As of 6/9/19 the only data being used for vectorization is the sdfg. The sdfg, referred to here as G, is smoothed into the corresponding google matrix so that pagerank can be computed. Pagerank acts as a measure (probability distribution) over the set of nodes of G. We then consider functions of the form f:Vert(G)-->R (real numbers) and compute E[f|_S] for various sets S\in Vert(G). This results in a vector (E[f_i|S_j]) for a set of functions {f_i} and set of subsets S_j\subset Vert(G). We obtain a single vector for the file by computing E[E[f_i|S_j]] and Std[E[f_i|S_j]] for each (i,j) pair, where the expectation and standard deviation is taken over the set of sdfg's in the file.
G.nodes() = {"1":{'type':'Call','arguments':[v1,v2]},2:{'type':'FieldReference','value':4},
"3":{'type':'Call','arguments':[v9]},4:{'type':'FnPtrObj','name':'doggy'}}
G.edges() = [("1","2"),("1","3"),("2","4"),("3","4")]
Consider the following functions:
f(node)=(node['type']=='Call')*len(node['arguments'])
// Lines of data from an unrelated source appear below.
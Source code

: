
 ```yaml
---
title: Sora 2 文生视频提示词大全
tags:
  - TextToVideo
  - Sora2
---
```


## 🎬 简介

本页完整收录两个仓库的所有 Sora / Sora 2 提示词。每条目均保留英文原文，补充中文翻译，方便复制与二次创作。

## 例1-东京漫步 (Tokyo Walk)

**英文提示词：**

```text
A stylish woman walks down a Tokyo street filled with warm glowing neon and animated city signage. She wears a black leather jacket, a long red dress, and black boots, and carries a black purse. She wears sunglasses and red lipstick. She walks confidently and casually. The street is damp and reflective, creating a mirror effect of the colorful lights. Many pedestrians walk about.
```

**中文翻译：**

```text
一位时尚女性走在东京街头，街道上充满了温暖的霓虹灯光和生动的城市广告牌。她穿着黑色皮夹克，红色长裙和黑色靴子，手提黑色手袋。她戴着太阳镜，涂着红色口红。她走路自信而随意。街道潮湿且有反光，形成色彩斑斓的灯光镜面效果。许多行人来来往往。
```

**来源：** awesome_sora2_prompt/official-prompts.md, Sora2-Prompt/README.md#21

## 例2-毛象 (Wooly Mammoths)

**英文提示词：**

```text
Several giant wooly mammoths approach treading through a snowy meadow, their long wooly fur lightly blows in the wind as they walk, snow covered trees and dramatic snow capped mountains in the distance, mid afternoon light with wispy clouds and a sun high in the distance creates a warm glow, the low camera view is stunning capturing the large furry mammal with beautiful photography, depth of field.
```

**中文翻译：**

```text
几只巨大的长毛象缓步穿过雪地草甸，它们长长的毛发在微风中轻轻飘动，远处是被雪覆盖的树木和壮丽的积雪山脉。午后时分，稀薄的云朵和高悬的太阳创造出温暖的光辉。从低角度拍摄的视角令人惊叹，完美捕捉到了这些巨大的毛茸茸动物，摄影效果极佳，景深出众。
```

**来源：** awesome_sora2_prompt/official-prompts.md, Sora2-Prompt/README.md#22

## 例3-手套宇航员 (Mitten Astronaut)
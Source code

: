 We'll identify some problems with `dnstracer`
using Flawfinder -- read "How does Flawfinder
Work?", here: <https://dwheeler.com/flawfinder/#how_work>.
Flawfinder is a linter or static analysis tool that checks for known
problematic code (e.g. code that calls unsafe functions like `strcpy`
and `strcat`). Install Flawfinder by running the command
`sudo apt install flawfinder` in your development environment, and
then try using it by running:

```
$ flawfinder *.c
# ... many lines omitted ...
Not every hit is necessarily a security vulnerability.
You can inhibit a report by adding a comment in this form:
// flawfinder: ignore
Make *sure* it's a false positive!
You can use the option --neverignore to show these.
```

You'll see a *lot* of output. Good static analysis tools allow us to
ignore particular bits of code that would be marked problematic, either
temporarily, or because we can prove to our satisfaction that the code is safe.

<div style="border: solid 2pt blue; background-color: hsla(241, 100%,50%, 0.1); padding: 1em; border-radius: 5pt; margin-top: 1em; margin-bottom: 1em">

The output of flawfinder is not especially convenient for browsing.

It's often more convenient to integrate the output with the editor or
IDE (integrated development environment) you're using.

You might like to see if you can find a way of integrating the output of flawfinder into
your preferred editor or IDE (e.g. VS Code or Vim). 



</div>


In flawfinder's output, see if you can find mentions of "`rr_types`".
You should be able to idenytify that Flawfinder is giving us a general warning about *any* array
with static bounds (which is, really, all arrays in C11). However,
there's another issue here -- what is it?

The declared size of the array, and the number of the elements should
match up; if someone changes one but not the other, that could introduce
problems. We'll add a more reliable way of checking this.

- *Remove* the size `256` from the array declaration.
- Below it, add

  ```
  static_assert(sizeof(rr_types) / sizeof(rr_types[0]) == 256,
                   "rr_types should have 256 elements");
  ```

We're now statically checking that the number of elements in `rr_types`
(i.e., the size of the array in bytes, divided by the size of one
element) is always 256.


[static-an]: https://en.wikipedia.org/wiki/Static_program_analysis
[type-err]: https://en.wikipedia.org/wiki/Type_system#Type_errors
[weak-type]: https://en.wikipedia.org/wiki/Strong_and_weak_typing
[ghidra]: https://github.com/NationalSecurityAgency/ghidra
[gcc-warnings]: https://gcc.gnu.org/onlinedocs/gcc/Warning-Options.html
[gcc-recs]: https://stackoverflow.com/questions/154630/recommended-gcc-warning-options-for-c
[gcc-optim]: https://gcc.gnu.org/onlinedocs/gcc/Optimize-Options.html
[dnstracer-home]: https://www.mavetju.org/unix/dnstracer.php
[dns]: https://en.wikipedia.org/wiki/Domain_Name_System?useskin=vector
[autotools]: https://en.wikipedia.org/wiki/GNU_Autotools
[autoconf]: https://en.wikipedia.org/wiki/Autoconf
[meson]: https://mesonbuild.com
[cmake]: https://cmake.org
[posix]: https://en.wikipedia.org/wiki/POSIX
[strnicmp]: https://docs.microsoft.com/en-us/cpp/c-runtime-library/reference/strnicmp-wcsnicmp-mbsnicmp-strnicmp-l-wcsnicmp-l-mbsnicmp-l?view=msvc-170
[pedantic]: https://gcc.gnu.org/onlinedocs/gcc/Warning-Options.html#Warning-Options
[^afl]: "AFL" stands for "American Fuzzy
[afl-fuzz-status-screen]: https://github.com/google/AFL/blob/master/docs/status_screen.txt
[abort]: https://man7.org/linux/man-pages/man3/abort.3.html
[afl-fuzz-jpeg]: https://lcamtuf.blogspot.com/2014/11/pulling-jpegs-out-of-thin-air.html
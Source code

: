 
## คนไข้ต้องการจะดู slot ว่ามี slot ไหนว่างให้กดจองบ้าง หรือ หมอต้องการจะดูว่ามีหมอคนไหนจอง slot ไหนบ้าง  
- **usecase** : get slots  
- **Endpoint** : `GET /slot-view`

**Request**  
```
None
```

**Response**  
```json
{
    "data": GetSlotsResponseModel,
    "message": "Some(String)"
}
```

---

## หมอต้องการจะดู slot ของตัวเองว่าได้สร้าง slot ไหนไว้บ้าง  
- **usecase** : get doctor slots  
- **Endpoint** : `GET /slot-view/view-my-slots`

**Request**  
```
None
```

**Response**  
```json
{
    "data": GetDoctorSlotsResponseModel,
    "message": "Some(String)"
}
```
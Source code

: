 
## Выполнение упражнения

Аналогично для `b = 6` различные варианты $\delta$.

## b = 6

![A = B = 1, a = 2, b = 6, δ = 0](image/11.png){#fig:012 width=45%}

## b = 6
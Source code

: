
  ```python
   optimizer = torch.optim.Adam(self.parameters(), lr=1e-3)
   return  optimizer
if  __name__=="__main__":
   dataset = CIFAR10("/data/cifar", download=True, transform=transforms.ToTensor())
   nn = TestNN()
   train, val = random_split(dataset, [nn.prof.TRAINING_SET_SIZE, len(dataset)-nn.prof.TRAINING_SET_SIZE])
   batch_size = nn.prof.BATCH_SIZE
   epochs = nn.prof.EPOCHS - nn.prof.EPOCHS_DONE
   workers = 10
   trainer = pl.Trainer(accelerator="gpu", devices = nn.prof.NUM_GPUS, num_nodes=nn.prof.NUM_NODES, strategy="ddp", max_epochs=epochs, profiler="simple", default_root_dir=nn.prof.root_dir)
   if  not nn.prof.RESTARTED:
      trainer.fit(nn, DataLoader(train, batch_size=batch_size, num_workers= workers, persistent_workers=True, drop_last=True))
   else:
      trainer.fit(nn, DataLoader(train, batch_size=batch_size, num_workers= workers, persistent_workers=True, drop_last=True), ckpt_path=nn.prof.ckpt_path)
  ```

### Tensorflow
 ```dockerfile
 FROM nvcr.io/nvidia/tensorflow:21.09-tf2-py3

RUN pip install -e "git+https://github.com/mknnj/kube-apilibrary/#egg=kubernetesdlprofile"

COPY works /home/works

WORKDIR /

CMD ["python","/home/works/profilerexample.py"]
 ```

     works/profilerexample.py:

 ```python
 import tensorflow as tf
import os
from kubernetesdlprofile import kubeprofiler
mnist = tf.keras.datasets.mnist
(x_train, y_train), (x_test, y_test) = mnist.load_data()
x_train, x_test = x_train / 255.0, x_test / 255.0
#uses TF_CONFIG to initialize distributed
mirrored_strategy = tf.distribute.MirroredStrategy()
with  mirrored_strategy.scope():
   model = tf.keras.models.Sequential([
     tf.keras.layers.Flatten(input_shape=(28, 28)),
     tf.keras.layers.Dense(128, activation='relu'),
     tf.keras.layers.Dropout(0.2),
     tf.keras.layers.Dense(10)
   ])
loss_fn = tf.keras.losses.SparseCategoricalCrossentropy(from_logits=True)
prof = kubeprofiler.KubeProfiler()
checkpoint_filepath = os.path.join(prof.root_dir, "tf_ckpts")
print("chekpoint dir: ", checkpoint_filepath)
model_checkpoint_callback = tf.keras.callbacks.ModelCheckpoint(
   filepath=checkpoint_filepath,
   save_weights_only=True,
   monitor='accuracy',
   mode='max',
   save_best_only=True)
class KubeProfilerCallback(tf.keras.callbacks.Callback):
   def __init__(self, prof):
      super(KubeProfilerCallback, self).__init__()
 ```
g(node)=(node['type']=='FieldReference')*node['value']
This yields:
f = ("1"=2,"2"=0,"3"=1,"4"=0)
g = ("1"=0,"2"=4,"3"=0,"4"=0)
P (PageRank) = {'1':0.1257,'2':0.1880,'3':0.1880,'4':0.4981}
Let G_p = {v\in G.nodes() | PageRank(v)<p}
E[f|G_20] = <f|G_20,P|G_20> = <(1),(0.1257)> = 0.1257
E[f|G_40] = <f|G_40,P|G_40> = <(2,0,1),(0.1257,0.1880,0.1880)> = 0.4396
E[f|G_100] = <f|G_100,P|G_100> = <(2,0,1,0),(0.1257,0.1880,0.1880,0.4981)> = 0.4396
E[g|G_20] = <g|G_20,P|G_20> = <(0),(0.1257)> = 0
E[g|G_40] = <g|G_40,P|G_40> = <(0,4,0),(0.1257,0.1880,0.1880)> = 0.7520
E[g|G_100] = <g|G_100,P|G_100> = <(0,4,0,0),(0.1257,0.1880,0.1880,0.4981)> = 0.7520
The result is a vectorization of G: v_G:=(0.1257,0.4396,0.4396,0,0.7520,0.7520). Each decompiled .NET file F contains many graphs G,
and we obtain a vectorization of the file as a whole by computing mean and standard deviation of each coordinate in v_G.
Concretely, F_features = {mean{(v_G)_i}} union {std{(v_G)_i}}.